═════ Given information

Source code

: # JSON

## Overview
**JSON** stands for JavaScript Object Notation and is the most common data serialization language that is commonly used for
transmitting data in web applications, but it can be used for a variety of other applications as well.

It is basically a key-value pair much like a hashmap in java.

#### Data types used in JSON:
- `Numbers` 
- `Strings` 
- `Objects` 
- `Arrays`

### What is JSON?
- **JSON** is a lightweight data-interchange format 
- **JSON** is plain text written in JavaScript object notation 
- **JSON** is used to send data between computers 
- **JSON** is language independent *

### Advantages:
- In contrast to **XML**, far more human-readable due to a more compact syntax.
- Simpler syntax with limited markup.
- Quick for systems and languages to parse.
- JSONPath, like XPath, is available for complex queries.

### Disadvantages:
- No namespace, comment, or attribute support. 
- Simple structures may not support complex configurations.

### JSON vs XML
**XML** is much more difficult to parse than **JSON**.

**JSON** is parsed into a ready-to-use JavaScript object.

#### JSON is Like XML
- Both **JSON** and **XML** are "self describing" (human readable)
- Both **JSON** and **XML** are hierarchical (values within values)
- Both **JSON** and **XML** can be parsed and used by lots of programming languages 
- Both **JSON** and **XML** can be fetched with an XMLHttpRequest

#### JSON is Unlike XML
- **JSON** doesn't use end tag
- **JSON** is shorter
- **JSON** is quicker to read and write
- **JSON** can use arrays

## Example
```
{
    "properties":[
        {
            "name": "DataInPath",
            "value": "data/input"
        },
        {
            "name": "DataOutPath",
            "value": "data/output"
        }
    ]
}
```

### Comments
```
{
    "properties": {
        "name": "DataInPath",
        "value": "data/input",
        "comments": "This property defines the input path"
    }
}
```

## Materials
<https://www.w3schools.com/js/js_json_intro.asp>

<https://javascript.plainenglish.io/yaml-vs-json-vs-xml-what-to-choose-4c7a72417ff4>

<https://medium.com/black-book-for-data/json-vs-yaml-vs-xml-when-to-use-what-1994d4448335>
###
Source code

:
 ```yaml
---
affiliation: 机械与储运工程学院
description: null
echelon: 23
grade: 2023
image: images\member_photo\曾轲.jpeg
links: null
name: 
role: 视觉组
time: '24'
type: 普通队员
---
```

══════════

→ **Problem statement**
Copy every entry above word for word.

→ **Solution to this exercise**
Source code

: # JSON

## Overview
**JSON** stands for JavaScript Object Notation and is the most common data serialization language that is commonly used for
transmitting data in web applications, but it can be used for a variety of other applications as well.

It is basically a key-value pair much like a hashmap in java.

#### Data types used in JSON:
- `Numbers` 
- `Strings` 
- `Objects` 
- `Arrays`

### What is JSON?
- **JSON** is a lightweight data-interchange format 
- **JSON** is plain text written in JavaScript object notation 
- **JSON** is used to send data between computers 
- **JSON** is language independent *

### Advantages:
- In contrast to **XML**, far more human-readable due to a more compact syntax.
- Simpler syntax with limited markup.
- Quick for systems and languages to parse.
- JSONPath, like XPath, is available for complex queries.

### Disadvantages:
- No namespace, comment, or attribute support. 
- Simple structures may not support complex configurations.

### JSON vs XML
**XML** is much more difficult to parse than **JSON**.

**JSON** is parsed into a ready-to-use JavaScript object.

#### JSON is Like XML
- Both **JSON** and **XML** are "self describing" (human readable)
- Both **JSON** and **XML** are hierarchical (values within values)
- Both **JSON** and **XML** can be parsed and used by lots of programming languages 
- Both **JSON** and **XML** can be fetched with an XMLHttpRequest

#### JSON is Unlike XML
- **JSON** doesn't use end tag
- **JSON** is shorter
- **JSON** is quicker to read and write
- **JSON** can use arrays

## Example
```
{
    "properties":[
        {
            "name": "DataInPath",
            "value": "data/input"
        },
        {
            "name": "DataOutPath",
            "value": "data/output"
        }
    ]
}
```

### Comments
```
{
    "properties": {
        "name": "DataInPath",
        "value": "data/input",
        "comments": "This property defines the input path"
    }
}
```

## Materials
<https://www.w3schools.com/js/js_json_intro.asp>

<https://javascript.plainenglish.io/yaml-vs-json-vs-xml-what-to-choose-4c7a72417ff4>

<https://medium.com/black-book-for-data/json-vs-yaml-vs-xml-when-to-use-what-1994d4448335>
###
Source code

:
 ```yaml
---
affiliation: 机械与储运工程学院
description: null
echelon: 23
grade: 2023
image: images\member_photo\曾轲.jpeg
links: null
name: 
role: 视觉组
time: '24'
type: 普通队员
---
```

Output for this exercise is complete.